Only ambitious men "making," in the apt Italian phrase, "a career in the church" could have designed this bad-faith betrayal of the leaders of the Leadership Conference of Women Religious who had arrived in Rome for a dialogue with Cardinal Levada only to learn that the news of the empowering of a panel of bishops to supervise them had already been sent to the American bishops for public distribution.

The bishops, never strong on self-observation, apparently miss the irony of their feeling that the pillars of orthodoxy had been shaken because themes of feminism had been discussed by some of the speakers at the annual gatherings of the leadership group. Feminism in general raised its voice in response to the centuries of women being subjugated by men who were generally bigger, stronger but not necessarily smarter than women. Feminism in particular began to whisper inside the Catholic church as a delayed reaction to exactly the same conditions.

As a now-dead colleague of mine, Fr. Charles A. Curran -- the psychologist, not the distinguished moral theologian -- once observed, "Many men in the Church are only comfortable with their mothers or with the Blessed Mother, especially if she is an unmoving statue with glass eyes and a marble body."

Only that inability to enter into a serious, face-to-face relationship with adult women, such as the leaders of American women religious, can explain how the leadership of the Congregation for the Doctrine of the Faith could go through a charade of treating these women seriously when a jaundiced judgment on their lives and work had already been dispatched to the United States Conference of Catholic Bishops.

Irony is cubed by the announcement that Archbishop Peter Sartain of Seattle has been fully empowered for a period of five years at least to oversee the LCWR by, among other things, revising their statutes, reviewing their plans and programs and creating new programs for them. He and his panel of Bishop Thomas Paprocki of Springfield, Ill., and Bishop Leonard Blair of Toledo, Ohio, can also review and offer guidance on liturgical texts and review their other organizations and institutes. Rome is treating what, at the worst, falls short of being even venial sins as if they were unforgivable offenses against the Spirit for which a penance equivalent to capital punishment is prescribed.

The irony is blinding when we ask who is watching these watchmen, for merely a cursory review of their careers suggests that their lapses and lacks in dealing with God's people suggest they are the ones who should be investigated, perhaps by a panel from the Leadership Conference of Women Religious.
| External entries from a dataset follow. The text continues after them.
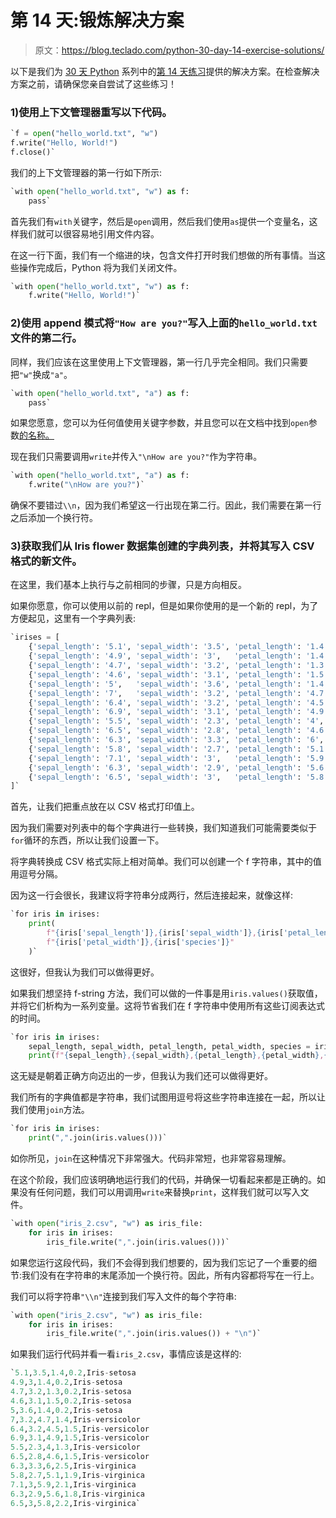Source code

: # 第 14 天:锻炼解决方案

> 原文：<https://blog.teclado.com/python-30-day-14-exercise-solutions/>

以下是我们为 [30 天 Python](https://blog.teclado.com/30-days-of-python/) 系列中的[第 14 天练习](/30-days-of-python/python-30-day-14-files)提供的解决方案。在检查解决方案之前，请确保您亲自尝试了这些练习！

### 1)使用上下文管理器重写以下代码。

```py
`f = open("hello_world.txt", "w")
f.write("Hello, World!")
f.close()` 
```

我们的上下文管理器的第一行如下所示:

```py
`with open("hello_world.txt", "w") as f:
    pass` 
```

首先我们有`with`关键字，然后是`open`调用，然后我们使用`as`提供一个变量名，这样我们就可以很容易地引用文件内容。

在这一行下面，我们有一个缩进的块，包含文件打开时我们想做的所有事情。当这些操作完成后，Python 将为我们关闭文件。

```py
`with open("hello_world.txt", "w") as f:
    f.write("Hello, World!")` 
```

### 2)使用 append 模式将`"How are you?"`写入上面的`hello_world.txt`文件的第二行。

同样，我们应该在这里使用上下文管理器，第一行几乎完全相同。我们只需要把`"w"`换成`"a"`。

```py
`with open("hello_world.txt", "a") as f:
    pass` 
```

如果您愿意，您可以为任何值使用关键字参数，并且您可以在文档中找到`open`参数[的名称。](https://docs.python.org/3/library/functions.html?highlight=open#open)

现在我们只需要调用`write`并传入`"\nHow are you?"`作为字符串。

```py
`with open("hello_world.txt", "a") as f:
    f.write("\nHow are you?")` 
```

确保不要错过`\\n`，因为我们希望这一行出现在第二行。因此，我们需要在第一行之后添加一个换行符。

### 3)获取我们从 Iris flower 数据集创建的字典列表，并将其写入 CSV 格式的新文件。

在这里，我们基本上执行与之前相同的步骤，只是方向相反。

如果你愿意，你可以使用以前的 repl，但是如果你使用的是一个新的 repl，为了方便起见，这里有一个字典列表:

```py
`irises = [
    {'sepal_length': '5.1', 'sepal_width': '3.5', 'petal_length': '1.4', 'petal_width': '0.2', 'species': 'Iris-setosa'},
    {'sepal_length': '4.9', 'sepal_width': '3',   'petal_length': '1.4', 'petal_width': '0.2', 'species': 'Iris-setosa'},
    {'sepal_length': '4.7', 'sepal_width': '3.2', 'petal_length': '1.3', 'petal_width': '0.2', 'species': 'Iris-setosa'},
    {'sepal_length': '4.6', 'sepal_width': '3.1', 'petal_length': '1.5', 'petal_width': '0.2', 'species': 'Iris-setosa'},
    {'sepal_length': '5',   'sepal_width': '3.6', 'petal_length': '1.4', 'petal_width': '0.2', 'species': 'Iris-setosa'},
    {'sepal_length': '7',   'sepal_width': '3.2', 'petal_length': '4.7', 'petal_width': '1.4', 'species': 'Iris-versicolor'},
    {'sepal_length': '6.4', 'sepal_width': '3.2', 'petal_length': '4.5', 'petal_width': '1.5', 'species': 'Iris-versicolor'},
    {'sepal_length': '6.9', 'sepal_width': '3.1', 'petal_length': '4.9', 'petal_width': '1.5', 'species': 'Iris-versicolor'},
    {'sepal_length': '5.5', 'sepal_width': '2.3', 'petal_length': '4',   'petal_width': '1.3', 'species': 'Iris-versicolor'},
    {'sepal_length': '6.5', 'sepal_width': '2.8', 'petal_length': '4.6', 'petal_width': '1.5', 'species': 'Iris-versicolor'},
    {'sepal_length': '6.3', 'sepal_width': '3.3', 'petal_length': '6',   'petal_width': '2.5', 'species': 'Iris-virginica'},
    {'sepal_length': '5.8', 'sepal_width': '2.7', 'petal_length': '5.1', 'petal_width': '1.9', 'species': 'Iris-virginica'},
    {'sepal_length': '7.1', 'sepal_width': '3',   'petal_length': '5.9', 'petal_width': '2.1', 'species': 'Iris-virginica'},
    {'sepal_length': '6.3', 'sepal_width': '2.9', 'petal_length': '5.6', 'petal_width': '1.8', 'species': 'Iris-virginica'},
    {'sepal_length': '6.5', 'sepal_width': '3',   'petal_length': '5.8', 'petal_width': '2.2', 'species': 'Iris-virginica'}
]` 
```

首先，让我们把重点放在以 CSV 格式打印值上。

因为我们需要对列表中的每个字典进行一些转换，我们知道我们可能需要类似于`for`循环的东西，所以让我们设置一下。

将字典转换成 CSV 格式实际上相对简单。我们可以创建一个 f 字符串，其中的值用逗号分隔。

因为这一行会很长，我建议将字符串分成两行，然后连接起来，就像这样:

```py
`for iris in irises:
    print(
        f"{iris['sepal_length']},{iris['sepal_width']},{iris['petal_length']}," +
        f"{iris['petal_width']},{iris['species']}"
    )` 
```

这很好，但我认为我们可以做得更好。

如果我们想坚持 f-string 方法，我们可以做的一件事是用`iris.values()`获取值，并将它们析构为一系列变量。这将节省我们在 f 字符串中使用所有这些订阅表达式的时间。

```py
`for iris in irises:
    sepal_length, sepal_width, petal_length, petal_width, species = iris.values()
    print(f"{sepal_length},{sepal_width},{petal_length},{petal_width},{species}")` 
```

这无疑是朝着正确方向迈出的一步，但我认为我们还可以做得更好。

我们所有的字典值都是字符串，我们试图用逗号将这些字符串连接在一起，所以让我们使用`join`方法。

```py
`for iris in irises:
    print(",".join(iris.values()))` 
```

如你所见，`join`在这种情况下非常强大。代码非常短，也非常容易理解。

在这个阶段，我们应该明确地运行我们的代码，并确保一切看起来都是正确的。如果没有任何问题，我们可以用调用`write`来替换`print`，这样我们就可以写入文件。

```py
`with open("iris_2.csv", "w") as iris_file:
    for iris in irises:
        iris_file.write(",".join(iris.values()))` 
```

如果您运行这段代码，我们不会得到我们想要的，因为我们忘记了一个重要的细节:我们没有在字符串的末尾添加一个换行符。因此，所有内容都将写在一行上。

我们可以将字符串`"\\n"`连接到我们写入文件的每个字符串:

```py
`with open("iris_2.csv", "w") as iris_file:
    for iris in irises:
        iris_file.write(",".join(iris.values()) + "\n")` 
```

如果我们运行代码并看一看`iris_2.csv`，事情应该是这样的:

```py
`5.1,3.5,1.4,0.2,Iris-setosa
4.9,3,1.4,0.2,Iris-setosa
4.7,3.2,1.3,0.2,Iris-setosa
4.6,3.1,1.5,0.2,Iris-setosa
5,3.6,1.4,0.2,Iris-setosa
7,3.2,4.7,1.4,Iris-versicolor
6.4,3.2,4.5,1.5,Iris-versicolor
6.9,3.1,4.9,1.5,Iris-versicolor
5.5,2.3,4,1.3,Iris-versicolor
6.5,2.8,4.6,1.5,Iris-versicolor
6.3,3.3,6,2.5,Iris-virginica
5.8,2.7,5.1,1.9,Iris-virginica
7.1,3,5.9,2.1,Iris-virginica
6.3,2.9,5.6,1.8,Iris-virginica
6.5,3,5.8,2.2,Iris-virginica` 
```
Archbishop Sartain, who has just politicized his parishes by delegating them to gather signatures against legislation on same-sex marriage, according to the website Christian Child Abuse, played a still-unclarified role while bishop of Joliet, Ill., in ordaining as a priest a seminarian on whose computer gay porn with young boys had been found a few months before. This priest was convicted the next year of sexual assault of an underage boy. The Survivors Network of those Abused by Priests, SNAP, observed: "Sartain, in our view, had a moral obligation to postpone the ordination, send [the priest] for treatment and inform the public." SNAP president Dave Clohessy later said Sartain "did none of that."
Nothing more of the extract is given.